Defense lawyers say there was a reason Jose Alicea confessed to the Oct. 30, 2005, shooting death of 21-year-old Esroy George Rowe during a melee at their neighborhood cafe in Olney.

Defense lawyers say there was a reason Jose Alicea confessed to the Oct. 30, 2005, shooting death of 21-year-old Esroy George Rowe during a melee at their neighborhood cafe in Olney.

Alicea, then 19, with no prior record or contact with police and an IQ of 64 - six points below the traditional threshold for mental retardation - was brought in for questioning at 2 a.m. Nov. 1, 2005.

Five hours later, nervous and shaking, Alicea began making a statement implicating himself.

In what lawyers say could be a first crack in the Pennsylvania courts' reluctance to allow some types of expert psychological testimony, a state Superior Court panel ruled Monday that Alicea's lawyers could use an expert to explain to a jury why some people are especially vulnerable to being pressured into confessing to a crime they did not commit.

Writing for the majority of the three-judge panel, Judge Mary Jane Bowes said the testimony of Richard Leo, a nationally known expert on police interrogation and false confessions, would not infringe on the jury's ability to assess the credibility of Alicea's claim of a coerced confession.

"Even those jurors who are aware of police interrogation techniques, or believe that they are aware by watching media and television," wrote Bowes, "are unlikely to understand how these methods can lead to an innocent individual confessing."

Hugh Burns, chief of appeals for the Philadelphia District Attorney's Office, said his office would likely appeal the Superior Court ruling. The DA's office could ask the full Superior Court to reconsider the panel ruling or the state Supreme Court to take the case.

"I think this is an important matter," Burns said. "There is this tendency to tell jurors what they should believe."

Burns can easily find support in the brief dissent by Superior Court Judge Correale F. Stevens.

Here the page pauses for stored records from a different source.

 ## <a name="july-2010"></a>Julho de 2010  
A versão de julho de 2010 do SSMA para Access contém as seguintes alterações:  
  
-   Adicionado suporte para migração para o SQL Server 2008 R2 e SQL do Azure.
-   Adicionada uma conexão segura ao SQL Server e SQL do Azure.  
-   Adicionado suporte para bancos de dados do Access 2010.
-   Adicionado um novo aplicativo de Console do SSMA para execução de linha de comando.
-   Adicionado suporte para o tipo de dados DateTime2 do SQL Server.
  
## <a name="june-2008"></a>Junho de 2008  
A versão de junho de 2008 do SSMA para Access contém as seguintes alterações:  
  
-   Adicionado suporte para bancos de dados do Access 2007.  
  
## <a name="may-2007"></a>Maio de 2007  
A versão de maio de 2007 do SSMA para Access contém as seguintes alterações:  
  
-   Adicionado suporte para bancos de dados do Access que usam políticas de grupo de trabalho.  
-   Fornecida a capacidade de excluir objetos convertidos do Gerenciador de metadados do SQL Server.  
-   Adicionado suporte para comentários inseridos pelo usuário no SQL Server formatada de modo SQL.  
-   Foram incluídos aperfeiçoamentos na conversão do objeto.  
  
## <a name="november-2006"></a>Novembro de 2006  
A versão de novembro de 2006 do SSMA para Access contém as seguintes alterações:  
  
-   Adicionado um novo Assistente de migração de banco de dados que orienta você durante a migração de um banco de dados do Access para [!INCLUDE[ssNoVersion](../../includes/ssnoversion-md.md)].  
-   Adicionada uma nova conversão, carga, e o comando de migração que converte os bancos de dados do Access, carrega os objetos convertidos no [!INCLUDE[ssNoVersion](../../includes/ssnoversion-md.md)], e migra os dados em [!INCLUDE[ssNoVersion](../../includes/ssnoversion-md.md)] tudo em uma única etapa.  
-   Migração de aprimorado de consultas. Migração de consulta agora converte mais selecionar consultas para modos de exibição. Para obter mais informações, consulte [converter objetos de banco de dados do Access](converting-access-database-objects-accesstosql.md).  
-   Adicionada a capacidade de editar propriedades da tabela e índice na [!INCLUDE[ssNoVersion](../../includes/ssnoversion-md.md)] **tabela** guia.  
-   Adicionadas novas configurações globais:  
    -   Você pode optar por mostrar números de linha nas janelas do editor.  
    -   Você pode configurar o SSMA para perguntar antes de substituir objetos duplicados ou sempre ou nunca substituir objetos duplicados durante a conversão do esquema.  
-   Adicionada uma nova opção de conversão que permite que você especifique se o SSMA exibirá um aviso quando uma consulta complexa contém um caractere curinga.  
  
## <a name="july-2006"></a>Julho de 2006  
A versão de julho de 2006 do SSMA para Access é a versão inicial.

Quoting from an earlier state Supreme Court opinion, Stevens wrote that the state's high court has long restricted expert witnesses: "Expert testimony is only admissible where formation of an opinion on a subject requires knowledge, information or skill beyond that possessed by the ordinary juror."

Monday's decision will have little immediate impact. Because the ruling only affirms a pretrial ruling by Philadelphia Common Pleas Court Judge Benjamin Lerner, Alicea will stay in prison, without bail and awaiting trial, until the courts rule on the DA's appeal.

That could mean several more years behind bars for a man - legally innocent until proven guilty - already confined six years, largely because of pre-trial arguments on whether he can use an expert witness. Beyond his confession, the evidence against Alicea is equivocal: eyewitnesses who identified two others as the shooter.

Nor is the Superior Court's ruling precedential, or binding on other state trial courts.

Still, some experts say the Superior Court decision is significant because it is one of several incremental steps by Pennsylvania judges to ease restrictions on some expert testimony.

Marissa B. Bluestine, legal director of the Pennsylvania Innocence Project, founded two years ago at Temple University's Beasley School of Law, said she believes the exoneration through DNA of some people convicted of crimes - by confession, eyewitness identification, or other evidence - is making some judges more open to the use of experts in court.

Bluestine said one Pittsburgh judge has already permitted limited testimony by Leo about coerced confession, a ruling not directly challenged by prosecutors.

Two other cases are pending before the state Supreme Court on the use of expert testimony about the reliability of eyewitness identification.

According to Bluestine, only Pennsylvania and Kansas do not allow some use of expert testimony about coerced confessions.

"Most courts [in other states] allow its use at the discretion of the trial judge and that's as it should be," Bluestine added. "It's not appropriate in all cases."